I was able to see Ballet West present their first performance since March 2020 on the 7th of November, 2020. They performed two pieces that were choreographed during the shut down, and Twila Tharp’s iconic “Nine Sinatra Songs.”
The first two pieces were “Tides,” choreographed by Jennifer Archibald, and “Far Away Close,” choreographed by Nicolo Fonte. The first work was begun before the shut downs, and was changed to accommodate social distancing, and only used pas de duex work between couples of the same household.
Side note, I love that a few gay couples were openly and un-apologetically used in some of the pas de duex work. It was beautiful. Some may say this was a bold step for Salt Lake City. Others might simply say, its about time.
The second work was begun after the shut downs and is a direct expression of our condition as people and especially as artists during this time. Both pieces were breath taking.
The title piece, Tharp’s “Nine Sinatra Songs,” used the same household couples guideline for safety. The company got special permission from Tharp herself to perform in masks.
Most of the masks throughout the performance were black, but a few were pink or blue to math the costumes in “Nine Sinatra Songs.”
Seeing dancers perform in masks was…crazy. I realized I was seeing history. So many companies have suspended all performing. I really admire Ballet West for going ahead with performing, despite this difficult restriction for athletes who depend so much on breath for execution and expression.
But seeing those masks onstage made me realize more than anything else has, that we are living in an time that will be remembered.
It was frightening. I got the feeling I’ve had from seeing photos of people who’s faces have been damaged by cancer or sever burns.
It was disorienting. Ballet West artists are SO good at using their faces, and I know so many of them personally from my work as an accompanist at the Academy. But I couldn’t rely on their faces to read the performance like I have been able to do in the past.

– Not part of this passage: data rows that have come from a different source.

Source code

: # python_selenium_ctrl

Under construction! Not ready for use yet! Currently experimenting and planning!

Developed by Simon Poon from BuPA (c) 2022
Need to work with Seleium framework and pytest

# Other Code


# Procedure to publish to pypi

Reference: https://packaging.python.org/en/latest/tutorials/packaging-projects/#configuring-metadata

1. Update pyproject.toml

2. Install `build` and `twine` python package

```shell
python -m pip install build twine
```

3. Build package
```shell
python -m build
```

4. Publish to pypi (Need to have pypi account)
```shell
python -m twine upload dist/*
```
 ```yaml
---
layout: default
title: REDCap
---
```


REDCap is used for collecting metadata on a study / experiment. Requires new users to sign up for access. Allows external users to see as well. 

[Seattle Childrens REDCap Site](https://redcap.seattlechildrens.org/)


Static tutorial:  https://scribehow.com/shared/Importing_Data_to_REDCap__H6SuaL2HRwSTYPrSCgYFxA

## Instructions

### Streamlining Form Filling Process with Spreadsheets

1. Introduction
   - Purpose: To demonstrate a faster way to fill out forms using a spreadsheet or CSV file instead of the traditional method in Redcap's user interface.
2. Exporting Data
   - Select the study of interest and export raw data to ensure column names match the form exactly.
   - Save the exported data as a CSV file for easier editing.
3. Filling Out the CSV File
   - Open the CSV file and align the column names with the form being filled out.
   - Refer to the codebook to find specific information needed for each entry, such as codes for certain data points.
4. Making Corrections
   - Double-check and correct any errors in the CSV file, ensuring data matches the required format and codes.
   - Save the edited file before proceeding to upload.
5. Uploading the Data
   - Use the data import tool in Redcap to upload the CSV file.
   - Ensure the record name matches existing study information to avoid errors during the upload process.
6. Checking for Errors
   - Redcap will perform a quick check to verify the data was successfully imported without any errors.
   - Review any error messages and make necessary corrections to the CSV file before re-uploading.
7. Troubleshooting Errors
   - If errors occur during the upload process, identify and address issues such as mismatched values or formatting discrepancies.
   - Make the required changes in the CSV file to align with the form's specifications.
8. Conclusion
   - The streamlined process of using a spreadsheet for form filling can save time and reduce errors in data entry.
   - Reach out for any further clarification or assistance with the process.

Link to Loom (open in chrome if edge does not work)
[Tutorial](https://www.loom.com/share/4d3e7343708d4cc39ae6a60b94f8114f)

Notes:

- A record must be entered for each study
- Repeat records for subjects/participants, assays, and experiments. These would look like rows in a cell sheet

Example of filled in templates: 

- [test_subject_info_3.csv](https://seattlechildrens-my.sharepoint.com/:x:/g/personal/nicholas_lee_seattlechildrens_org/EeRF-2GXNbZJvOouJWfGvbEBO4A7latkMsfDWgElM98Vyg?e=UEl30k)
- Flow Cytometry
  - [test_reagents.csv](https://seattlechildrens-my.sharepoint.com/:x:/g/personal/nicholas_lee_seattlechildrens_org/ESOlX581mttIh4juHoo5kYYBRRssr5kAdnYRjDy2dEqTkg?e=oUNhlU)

It was empowering. This company has fought to keep going despite illness, mandates, fear, and the drudgery of our collective constant stressed caused by this pandemic. Their bodies and eyes did the work that mouths, chins, and noses usually do: expressing emotion.
Here are some links that Ballet West put out for Nine Sinatra Songs:
I am preparing my own group of dancers to perform in a Christmas concert exactly a month from today. Our live audience will RSVP so they can have socially distanced seating. The program will be less than an hour long, and be available via Zoom. (email [email protected] if you’d like the code).
Here’s the thing. I don’t know if my dancers will be wearing masks. I am one of the performers, and I’m just not sure if we will do it. The concert is free and is happening completely from my own resources. I won’t be taking money from any one who might demand in return that we wear masks.
I have struggled just wearing a mask in class. About half way through center adagio I suddenly choke up and end up inhaling my mask as I gasp. Our material for the Christmas Concert is very cardio heavy. Lots of jumps etc.
So while there was something powerful and memorable in seeing my favorite company perform in masks, I don’t know yet if this is something I can ask myself and my little company (literally myself and three other dancers and a couple of guest musicians) to do.
In part because of the major politicization around the safety regulations, some people believe it is their right to NOT wear a mask. Some people believe local governments are justified in mandating masks and other actions to keep hospitals from being overwhelmed.
I used to know which side I was on, but as I’ve seen Ballet West and Ballet West Academy and other dance schools, church groups and business fight to stay open and meeting in person by bending over backward to meet every new guideline and regulation, I’m not so sure any more.
I’ll post about our performance experience. My first one in the midst of the pandemic and only my second as a director and choreographer. I’ll let you know what role masks end up playing.